Records drawn from a dataset:
---+---
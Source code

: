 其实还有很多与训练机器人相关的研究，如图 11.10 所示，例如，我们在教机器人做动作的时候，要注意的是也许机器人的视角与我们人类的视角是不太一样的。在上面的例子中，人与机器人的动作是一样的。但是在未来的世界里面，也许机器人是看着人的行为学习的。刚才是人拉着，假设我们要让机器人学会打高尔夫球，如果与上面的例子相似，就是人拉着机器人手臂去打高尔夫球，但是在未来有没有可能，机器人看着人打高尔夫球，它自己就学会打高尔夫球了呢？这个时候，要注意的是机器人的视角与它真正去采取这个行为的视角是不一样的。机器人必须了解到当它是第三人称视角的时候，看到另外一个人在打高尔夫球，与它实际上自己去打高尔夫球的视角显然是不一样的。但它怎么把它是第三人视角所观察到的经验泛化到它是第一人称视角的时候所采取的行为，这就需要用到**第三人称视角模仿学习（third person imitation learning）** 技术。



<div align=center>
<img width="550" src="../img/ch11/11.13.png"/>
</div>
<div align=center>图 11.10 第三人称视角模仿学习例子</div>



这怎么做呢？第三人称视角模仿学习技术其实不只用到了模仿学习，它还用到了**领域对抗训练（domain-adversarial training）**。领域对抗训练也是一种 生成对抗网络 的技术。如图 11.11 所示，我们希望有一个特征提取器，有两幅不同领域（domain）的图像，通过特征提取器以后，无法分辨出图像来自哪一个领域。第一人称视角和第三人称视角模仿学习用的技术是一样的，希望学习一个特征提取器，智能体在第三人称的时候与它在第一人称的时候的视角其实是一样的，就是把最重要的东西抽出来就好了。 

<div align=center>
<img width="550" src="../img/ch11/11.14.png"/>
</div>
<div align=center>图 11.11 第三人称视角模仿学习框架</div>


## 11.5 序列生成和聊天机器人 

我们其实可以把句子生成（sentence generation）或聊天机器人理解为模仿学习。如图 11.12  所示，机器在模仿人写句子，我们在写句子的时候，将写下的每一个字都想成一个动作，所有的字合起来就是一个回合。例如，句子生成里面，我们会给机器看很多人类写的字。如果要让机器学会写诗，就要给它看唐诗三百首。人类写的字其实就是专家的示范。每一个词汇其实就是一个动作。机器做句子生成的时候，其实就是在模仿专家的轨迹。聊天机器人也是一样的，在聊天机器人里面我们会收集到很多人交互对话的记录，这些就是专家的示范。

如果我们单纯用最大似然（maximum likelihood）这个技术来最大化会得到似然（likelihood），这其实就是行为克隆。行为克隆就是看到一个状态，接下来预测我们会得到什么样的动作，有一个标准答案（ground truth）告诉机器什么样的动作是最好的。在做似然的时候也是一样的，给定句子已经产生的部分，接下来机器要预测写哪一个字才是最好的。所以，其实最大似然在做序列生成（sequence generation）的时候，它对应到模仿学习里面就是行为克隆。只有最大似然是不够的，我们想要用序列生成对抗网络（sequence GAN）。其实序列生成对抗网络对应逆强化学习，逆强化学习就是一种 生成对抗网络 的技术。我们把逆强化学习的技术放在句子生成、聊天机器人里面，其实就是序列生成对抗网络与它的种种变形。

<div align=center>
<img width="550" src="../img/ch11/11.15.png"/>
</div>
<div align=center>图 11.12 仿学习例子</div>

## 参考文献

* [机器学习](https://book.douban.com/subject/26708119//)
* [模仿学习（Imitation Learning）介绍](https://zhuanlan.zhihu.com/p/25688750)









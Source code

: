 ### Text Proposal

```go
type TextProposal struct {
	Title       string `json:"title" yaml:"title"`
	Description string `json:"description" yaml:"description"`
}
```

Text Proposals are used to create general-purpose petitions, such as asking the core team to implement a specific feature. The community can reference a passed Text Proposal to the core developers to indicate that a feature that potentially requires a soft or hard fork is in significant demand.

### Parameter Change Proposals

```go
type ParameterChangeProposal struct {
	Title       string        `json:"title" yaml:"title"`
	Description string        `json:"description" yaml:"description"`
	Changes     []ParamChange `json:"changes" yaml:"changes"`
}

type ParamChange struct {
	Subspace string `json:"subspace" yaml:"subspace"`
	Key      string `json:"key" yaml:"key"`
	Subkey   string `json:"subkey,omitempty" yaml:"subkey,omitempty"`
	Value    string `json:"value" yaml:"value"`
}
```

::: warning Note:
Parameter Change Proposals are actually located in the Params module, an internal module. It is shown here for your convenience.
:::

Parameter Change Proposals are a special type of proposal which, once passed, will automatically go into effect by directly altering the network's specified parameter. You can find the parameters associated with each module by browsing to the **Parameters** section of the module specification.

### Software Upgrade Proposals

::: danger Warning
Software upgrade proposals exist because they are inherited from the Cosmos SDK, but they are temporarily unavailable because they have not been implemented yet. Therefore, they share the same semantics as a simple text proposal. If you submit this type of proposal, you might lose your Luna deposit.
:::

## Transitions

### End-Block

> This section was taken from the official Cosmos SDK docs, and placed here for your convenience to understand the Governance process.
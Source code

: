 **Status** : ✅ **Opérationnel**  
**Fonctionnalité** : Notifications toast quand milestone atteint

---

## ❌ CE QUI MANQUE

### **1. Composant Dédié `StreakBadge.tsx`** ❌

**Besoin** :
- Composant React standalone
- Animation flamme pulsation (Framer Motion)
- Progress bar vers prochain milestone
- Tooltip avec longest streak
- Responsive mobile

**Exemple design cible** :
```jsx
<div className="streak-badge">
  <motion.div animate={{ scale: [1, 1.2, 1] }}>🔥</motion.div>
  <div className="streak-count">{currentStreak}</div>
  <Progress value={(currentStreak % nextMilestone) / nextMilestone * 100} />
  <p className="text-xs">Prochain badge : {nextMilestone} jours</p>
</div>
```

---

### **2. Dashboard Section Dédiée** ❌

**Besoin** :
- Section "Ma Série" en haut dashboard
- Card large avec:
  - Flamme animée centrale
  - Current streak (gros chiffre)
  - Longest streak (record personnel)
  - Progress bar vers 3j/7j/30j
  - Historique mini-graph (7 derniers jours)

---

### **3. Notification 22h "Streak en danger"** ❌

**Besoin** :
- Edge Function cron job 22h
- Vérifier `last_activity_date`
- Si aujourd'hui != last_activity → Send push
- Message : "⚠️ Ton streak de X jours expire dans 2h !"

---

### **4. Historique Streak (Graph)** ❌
---+---
- **PROBLEM DESCRIPTION**
Looking at the data above, count every line holding the word "passed" and state only the count.

- **EXERCISE RESULT**
2